**DATA SHOWN**:
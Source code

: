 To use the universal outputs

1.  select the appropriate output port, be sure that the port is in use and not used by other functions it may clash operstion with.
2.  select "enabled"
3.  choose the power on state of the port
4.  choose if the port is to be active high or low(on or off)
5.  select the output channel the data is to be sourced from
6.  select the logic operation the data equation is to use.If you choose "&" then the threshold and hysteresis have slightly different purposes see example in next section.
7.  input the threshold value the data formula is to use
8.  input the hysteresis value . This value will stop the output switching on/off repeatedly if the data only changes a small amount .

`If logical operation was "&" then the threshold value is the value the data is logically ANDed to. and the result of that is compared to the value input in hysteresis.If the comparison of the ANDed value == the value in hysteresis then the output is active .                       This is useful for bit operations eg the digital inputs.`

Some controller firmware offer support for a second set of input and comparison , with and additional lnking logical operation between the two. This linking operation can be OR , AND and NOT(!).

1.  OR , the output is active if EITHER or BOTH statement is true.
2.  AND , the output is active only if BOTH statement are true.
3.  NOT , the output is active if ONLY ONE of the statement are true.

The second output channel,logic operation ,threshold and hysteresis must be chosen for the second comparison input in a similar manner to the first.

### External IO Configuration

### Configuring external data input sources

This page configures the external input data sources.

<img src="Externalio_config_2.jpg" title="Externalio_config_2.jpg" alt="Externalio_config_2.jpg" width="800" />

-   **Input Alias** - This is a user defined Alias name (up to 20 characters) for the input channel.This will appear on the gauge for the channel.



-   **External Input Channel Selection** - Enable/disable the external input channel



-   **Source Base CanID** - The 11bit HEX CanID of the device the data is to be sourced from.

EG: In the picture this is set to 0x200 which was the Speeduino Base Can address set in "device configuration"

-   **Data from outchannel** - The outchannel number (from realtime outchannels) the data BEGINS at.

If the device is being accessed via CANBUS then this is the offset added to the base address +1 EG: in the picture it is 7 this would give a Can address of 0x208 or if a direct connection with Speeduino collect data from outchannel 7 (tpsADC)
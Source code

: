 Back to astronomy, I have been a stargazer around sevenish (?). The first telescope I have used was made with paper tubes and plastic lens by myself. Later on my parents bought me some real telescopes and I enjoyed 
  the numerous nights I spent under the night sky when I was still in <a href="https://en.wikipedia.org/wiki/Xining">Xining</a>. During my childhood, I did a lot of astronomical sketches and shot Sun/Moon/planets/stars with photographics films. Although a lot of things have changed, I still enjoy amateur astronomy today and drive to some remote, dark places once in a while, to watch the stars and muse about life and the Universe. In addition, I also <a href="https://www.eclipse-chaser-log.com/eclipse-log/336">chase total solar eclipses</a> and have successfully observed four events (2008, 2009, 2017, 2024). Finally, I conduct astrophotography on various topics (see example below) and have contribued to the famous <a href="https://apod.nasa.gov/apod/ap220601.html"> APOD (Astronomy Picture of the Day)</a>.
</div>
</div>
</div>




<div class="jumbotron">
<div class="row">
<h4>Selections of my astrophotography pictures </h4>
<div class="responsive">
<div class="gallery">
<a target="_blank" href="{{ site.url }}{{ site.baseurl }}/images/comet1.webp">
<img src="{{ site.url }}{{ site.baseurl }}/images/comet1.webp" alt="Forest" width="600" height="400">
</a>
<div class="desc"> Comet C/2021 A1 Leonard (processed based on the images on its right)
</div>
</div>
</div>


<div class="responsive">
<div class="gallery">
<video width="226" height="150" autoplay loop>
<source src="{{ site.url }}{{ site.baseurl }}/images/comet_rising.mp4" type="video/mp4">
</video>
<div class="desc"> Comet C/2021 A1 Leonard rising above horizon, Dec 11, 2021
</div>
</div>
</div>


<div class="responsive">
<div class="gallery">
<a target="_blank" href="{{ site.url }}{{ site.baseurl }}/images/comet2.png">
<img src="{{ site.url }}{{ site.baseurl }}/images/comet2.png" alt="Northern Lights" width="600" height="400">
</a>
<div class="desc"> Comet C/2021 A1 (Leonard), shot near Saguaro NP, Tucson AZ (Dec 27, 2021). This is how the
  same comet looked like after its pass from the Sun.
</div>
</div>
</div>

**WORK REQUIRED**: Write out the lines of the entries, word for word, from the first through the one containing "### External IO Configuration", and stop at that line.

**TASK ANSWER**:
Source code

: To use the universal outputs

1.  select the appropriate output port, be sure that the port is in use and not used by other functions it may clash operstion with.
2.  select "enabled"
3.  choose the power on state of the port
4.  choose if the port is to be active high or low(on or off)
5.  select the output channel the data is to be sourced from
6.  select the logic operation the data equation is to use.If you choose "&" then the threshold and hysteresis have slightly different purposes see example in next section.
7.  input the threshold value the data formula is to use
8.  input the hysteresis value . This value will stop the output switching on/off repeatedly if the data only changes a small amount .

`If logical operation was "&" then the threshold value is the value the data is logically ANDed to. and the result of that is compared to the value input in hysteresis.If the comparison of the ANDed value == the value in hysteresis then the output is active .                       This is useful for bit operations eg the digital inputs.`

Some controller firmware offer support for a second set of input and comparison , with and additional lnking logical operation between the two. This linking operation can be OR , AND and NOT(!).

1.  OR , the output is active if EITHER or BOTH statement is true.
2.  AND , the output is active only if BOTH statement are true.
3.  NOT , the output is active if ONLY ONE of the statement are true.

The second output channel,logic operation ,threshold and hysteresis must be chosen for the second comparison input in a similar manner to the first.

### External IO Configuration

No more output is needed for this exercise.